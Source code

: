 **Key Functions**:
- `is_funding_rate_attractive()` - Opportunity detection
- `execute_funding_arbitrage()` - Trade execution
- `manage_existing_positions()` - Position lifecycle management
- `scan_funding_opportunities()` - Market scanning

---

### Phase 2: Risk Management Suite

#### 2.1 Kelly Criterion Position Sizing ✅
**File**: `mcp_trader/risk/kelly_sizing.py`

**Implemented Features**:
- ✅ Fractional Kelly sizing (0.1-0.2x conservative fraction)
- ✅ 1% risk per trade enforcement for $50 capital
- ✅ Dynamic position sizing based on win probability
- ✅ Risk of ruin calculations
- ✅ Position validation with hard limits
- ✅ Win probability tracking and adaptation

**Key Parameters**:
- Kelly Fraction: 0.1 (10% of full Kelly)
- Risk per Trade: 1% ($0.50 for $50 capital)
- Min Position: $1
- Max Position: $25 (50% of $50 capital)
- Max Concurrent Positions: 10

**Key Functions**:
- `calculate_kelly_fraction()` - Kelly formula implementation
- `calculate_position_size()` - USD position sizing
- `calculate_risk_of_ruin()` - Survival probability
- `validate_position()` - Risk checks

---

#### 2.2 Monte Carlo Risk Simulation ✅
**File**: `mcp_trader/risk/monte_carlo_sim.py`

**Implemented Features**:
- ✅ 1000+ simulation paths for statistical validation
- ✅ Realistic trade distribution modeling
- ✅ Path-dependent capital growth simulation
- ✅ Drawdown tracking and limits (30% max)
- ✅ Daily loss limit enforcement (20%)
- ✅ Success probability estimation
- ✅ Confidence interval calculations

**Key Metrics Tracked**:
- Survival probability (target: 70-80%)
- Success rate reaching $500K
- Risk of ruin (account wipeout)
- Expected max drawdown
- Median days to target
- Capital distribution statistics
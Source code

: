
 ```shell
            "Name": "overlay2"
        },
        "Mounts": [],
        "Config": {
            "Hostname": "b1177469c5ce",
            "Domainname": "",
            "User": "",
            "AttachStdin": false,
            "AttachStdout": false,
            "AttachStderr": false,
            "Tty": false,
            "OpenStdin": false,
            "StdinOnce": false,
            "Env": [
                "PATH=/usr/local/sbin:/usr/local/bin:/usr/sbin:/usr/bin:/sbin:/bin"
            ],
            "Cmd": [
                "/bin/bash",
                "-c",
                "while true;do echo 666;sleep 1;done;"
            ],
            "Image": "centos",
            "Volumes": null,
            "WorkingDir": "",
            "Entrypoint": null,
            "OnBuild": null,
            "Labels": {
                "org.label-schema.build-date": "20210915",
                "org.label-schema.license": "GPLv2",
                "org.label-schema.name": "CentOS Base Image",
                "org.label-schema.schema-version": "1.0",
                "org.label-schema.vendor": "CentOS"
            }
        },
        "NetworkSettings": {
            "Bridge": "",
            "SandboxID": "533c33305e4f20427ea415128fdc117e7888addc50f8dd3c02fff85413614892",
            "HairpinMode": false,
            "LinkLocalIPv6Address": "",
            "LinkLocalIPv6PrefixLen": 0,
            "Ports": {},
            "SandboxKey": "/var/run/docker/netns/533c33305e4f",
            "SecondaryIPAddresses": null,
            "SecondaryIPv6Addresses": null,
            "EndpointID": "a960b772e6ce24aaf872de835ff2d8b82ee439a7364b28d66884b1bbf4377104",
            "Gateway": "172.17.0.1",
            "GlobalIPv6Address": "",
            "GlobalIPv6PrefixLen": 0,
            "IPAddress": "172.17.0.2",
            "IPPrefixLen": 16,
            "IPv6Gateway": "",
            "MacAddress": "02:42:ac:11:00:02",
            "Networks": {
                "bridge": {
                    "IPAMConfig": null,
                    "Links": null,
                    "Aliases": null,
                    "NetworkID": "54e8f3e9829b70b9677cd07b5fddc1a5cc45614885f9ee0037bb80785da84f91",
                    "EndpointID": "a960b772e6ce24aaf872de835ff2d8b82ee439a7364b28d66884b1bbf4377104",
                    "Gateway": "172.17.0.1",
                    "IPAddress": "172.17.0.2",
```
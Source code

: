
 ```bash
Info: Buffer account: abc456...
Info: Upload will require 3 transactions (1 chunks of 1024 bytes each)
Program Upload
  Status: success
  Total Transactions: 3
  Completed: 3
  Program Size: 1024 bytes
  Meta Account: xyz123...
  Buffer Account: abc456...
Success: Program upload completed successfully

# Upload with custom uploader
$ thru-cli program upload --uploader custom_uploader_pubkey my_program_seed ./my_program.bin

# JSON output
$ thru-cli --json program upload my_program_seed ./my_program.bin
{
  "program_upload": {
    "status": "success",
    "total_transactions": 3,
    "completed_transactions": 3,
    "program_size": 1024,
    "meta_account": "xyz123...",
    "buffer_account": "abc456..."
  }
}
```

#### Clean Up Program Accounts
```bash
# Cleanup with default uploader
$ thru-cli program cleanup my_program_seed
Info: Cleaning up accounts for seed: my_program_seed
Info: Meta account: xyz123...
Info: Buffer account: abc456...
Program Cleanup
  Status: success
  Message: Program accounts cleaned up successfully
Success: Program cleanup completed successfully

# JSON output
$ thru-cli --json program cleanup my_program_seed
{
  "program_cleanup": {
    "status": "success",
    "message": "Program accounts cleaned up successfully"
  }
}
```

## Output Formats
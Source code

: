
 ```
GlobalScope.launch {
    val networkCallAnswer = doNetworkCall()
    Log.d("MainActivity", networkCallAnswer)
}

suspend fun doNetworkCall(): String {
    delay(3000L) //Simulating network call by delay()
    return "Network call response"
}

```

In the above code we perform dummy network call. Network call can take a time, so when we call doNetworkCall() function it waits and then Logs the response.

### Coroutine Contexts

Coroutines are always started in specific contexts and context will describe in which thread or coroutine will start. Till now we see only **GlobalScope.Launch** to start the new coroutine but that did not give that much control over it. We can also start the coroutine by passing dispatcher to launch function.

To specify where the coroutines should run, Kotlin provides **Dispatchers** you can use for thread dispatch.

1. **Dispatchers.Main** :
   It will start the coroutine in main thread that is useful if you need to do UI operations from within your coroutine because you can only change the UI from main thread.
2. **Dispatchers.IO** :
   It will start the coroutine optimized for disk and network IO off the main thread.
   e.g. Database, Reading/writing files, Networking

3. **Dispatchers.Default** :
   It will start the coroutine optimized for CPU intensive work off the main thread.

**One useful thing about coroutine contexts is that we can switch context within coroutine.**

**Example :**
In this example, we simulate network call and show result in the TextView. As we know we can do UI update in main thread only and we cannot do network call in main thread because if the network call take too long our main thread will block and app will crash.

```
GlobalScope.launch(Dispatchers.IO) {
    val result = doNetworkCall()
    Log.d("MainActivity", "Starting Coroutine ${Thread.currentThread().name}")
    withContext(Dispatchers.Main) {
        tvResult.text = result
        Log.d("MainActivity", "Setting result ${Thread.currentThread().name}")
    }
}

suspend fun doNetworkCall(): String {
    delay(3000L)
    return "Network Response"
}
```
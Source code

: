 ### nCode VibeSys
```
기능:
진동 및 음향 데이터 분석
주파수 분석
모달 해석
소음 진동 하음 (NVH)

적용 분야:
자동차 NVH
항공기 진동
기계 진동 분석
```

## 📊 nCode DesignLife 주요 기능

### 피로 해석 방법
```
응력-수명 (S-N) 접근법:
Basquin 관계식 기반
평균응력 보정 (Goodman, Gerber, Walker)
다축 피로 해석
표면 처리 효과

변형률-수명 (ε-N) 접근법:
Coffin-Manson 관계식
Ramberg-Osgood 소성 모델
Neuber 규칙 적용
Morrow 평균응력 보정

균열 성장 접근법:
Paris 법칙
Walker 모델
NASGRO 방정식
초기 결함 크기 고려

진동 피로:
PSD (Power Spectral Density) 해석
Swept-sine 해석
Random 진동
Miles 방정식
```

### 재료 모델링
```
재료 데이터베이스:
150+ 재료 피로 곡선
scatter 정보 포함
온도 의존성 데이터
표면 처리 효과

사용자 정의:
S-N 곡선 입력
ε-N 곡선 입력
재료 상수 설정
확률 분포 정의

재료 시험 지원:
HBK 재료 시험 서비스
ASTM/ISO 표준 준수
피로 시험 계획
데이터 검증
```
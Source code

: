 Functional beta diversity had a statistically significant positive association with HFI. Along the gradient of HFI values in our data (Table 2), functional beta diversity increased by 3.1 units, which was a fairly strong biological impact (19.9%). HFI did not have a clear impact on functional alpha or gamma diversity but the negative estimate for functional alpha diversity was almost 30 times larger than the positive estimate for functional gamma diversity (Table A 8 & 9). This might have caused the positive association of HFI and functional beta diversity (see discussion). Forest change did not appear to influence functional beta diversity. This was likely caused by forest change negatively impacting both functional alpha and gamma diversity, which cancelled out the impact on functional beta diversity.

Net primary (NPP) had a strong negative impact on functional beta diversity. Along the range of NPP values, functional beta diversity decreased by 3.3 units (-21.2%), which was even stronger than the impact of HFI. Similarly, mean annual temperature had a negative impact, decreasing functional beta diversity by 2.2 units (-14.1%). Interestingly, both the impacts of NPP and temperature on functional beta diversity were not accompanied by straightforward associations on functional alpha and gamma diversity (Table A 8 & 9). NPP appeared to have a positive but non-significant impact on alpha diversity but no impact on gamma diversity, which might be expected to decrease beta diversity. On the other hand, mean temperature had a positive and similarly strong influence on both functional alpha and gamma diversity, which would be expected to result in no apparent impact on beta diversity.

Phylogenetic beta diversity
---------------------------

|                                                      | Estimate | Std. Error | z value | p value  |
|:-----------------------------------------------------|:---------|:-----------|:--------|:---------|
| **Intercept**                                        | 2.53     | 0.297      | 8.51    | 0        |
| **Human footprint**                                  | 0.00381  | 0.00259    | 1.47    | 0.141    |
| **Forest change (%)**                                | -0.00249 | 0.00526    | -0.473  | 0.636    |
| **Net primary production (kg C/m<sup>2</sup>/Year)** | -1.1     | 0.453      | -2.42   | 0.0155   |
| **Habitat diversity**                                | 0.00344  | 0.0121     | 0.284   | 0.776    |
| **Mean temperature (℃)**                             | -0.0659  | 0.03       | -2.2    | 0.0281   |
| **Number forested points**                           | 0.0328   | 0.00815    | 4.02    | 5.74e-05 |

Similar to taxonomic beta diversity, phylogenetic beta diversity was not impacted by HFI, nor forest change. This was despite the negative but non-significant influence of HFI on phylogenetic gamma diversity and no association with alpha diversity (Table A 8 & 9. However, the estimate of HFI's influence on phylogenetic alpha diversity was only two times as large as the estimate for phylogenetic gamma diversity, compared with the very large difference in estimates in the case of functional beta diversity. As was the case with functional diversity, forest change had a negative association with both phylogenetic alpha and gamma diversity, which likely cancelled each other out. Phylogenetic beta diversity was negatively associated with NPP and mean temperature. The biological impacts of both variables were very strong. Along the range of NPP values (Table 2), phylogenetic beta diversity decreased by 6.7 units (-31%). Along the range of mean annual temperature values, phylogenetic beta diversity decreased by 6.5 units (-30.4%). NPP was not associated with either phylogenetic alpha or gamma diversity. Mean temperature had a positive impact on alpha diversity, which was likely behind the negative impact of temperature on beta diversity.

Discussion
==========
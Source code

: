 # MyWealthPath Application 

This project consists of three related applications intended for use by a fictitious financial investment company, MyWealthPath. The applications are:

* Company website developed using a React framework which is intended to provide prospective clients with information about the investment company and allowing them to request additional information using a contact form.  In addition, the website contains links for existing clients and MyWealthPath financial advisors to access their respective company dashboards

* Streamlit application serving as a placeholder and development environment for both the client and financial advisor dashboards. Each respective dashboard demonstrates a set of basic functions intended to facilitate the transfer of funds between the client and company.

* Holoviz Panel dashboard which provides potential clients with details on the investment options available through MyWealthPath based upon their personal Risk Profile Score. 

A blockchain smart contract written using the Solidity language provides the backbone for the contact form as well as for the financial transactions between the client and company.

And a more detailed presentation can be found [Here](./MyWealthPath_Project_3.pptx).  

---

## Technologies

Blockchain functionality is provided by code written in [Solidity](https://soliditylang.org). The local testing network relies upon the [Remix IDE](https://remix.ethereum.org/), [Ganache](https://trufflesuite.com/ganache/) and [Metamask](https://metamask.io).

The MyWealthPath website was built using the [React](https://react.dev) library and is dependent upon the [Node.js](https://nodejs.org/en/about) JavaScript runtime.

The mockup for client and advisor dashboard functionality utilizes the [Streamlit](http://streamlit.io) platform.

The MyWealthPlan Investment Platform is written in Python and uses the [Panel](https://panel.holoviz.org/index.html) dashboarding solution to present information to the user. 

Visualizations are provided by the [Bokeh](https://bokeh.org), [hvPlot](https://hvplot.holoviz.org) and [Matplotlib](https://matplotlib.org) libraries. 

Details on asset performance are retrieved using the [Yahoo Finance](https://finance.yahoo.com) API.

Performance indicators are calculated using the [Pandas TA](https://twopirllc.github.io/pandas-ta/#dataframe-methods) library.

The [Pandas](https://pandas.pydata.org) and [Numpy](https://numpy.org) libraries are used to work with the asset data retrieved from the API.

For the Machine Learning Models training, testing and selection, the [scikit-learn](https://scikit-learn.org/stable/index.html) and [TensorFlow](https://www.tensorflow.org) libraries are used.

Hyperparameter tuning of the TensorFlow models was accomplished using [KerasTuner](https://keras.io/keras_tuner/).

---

EXERCISE REQUIREMENTS =
Work out how many lines in the records contain the word "Walker", and give that number by itself.

OUTPUT =
2